Nach einer Statistik des Bundeskriminalamts (BKA) waren zum 1. Juli etwa 9000 unbegleitete Flüchtlingskinder als vermisst gemeldet. Die Zahl hat sich seit Jahresbeginn fast verdoppelt. 867 Kinder waren demnach bis zu 13 Jahre alt, gut 8000 zwischen 14 und 17 Jahre und 78 Personen knapp über 18 Jahre alt. Wenn sich die ohne Eltern eingereisten Kinder aus einer Aufnahmeeinrichtung entfernten, geben Betreuer oder Jugendämter laut BKA eine Vermisstenanzeige auf. Laut BKA entfernen sich die Kinder und Jugendlichen vielfach „nicht planlos“, sondern wollten ihre Eltern, Verwandten oder Bekannten in anderen deutschen Städten oder in Europa aufsuchen.
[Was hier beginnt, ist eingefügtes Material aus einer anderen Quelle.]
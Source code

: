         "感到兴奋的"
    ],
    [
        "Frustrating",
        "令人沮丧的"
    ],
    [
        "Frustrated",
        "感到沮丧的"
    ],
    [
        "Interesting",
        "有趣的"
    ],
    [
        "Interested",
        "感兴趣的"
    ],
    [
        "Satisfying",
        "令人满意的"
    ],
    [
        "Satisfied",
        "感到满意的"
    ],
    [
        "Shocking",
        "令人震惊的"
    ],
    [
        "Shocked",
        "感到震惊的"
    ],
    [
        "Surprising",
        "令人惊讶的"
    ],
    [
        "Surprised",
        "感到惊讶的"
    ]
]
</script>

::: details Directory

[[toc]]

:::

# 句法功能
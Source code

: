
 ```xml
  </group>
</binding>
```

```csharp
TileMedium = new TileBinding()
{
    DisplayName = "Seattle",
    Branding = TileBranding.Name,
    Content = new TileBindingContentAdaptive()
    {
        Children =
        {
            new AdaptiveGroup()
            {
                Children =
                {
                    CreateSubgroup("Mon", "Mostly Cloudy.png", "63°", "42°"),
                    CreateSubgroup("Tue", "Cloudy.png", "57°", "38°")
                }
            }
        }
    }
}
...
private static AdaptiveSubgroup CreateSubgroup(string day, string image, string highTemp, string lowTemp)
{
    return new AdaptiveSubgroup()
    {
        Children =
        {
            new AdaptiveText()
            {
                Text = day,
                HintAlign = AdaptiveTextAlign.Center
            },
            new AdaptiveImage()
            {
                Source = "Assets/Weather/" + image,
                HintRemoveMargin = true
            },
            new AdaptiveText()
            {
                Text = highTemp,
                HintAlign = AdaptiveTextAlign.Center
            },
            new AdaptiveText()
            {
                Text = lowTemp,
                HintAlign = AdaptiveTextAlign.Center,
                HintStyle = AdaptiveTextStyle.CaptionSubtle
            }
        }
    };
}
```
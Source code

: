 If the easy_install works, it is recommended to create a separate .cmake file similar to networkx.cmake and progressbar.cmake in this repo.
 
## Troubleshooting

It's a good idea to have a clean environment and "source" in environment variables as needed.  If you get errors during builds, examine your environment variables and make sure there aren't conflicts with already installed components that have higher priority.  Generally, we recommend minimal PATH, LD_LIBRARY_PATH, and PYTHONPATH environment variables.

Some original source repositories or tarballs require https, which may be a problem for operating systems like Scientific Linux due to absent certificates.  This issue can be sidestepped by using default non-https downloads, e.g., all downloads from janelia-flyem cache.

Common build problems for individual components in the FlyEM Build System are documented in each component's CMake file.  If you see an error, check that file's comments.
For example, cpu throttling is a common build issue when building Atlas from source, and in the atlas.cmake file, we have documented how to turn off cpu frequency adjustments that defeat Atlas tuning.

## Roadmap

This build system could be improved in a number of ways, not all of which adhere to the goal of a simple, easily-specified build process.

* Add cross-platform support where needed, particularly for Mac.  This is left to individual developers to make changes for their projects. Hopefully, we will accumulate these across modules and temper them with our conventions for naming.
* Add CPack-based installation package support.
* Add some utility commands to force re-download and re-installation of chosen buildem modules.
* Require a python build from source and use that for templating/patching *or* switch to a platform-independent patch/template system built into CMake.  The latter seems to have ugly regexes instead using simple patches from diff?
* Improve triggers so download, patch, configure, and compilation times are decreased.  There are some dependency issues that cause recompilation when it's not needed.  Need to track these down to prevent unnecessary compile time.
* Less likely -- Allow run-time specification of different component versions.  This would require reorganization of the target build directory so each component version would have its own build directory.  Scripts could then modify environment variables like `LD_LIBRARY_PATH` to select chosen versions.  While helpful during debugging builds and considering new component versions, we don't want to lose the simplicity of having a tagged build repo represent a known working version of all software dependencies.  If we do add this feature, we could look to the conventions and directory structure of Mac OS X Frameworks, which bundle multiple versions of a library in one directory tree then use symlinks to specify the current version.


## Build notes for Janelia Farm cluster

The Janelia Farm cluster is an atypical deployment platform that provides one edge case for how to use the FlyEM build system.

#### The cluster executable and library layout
Oftmals komme es zu Doppelregistrierungen in verschiedenen Unterkünften, da viele Minderjährige ohne Ausweispapiere reisten. Konkrete Erkenntnisse, das ein Teil der vermissten minderjährigen Flüchtlinge Kriminellen in die Hände gefallen sein könnten, lägen dem BKA nicht vor.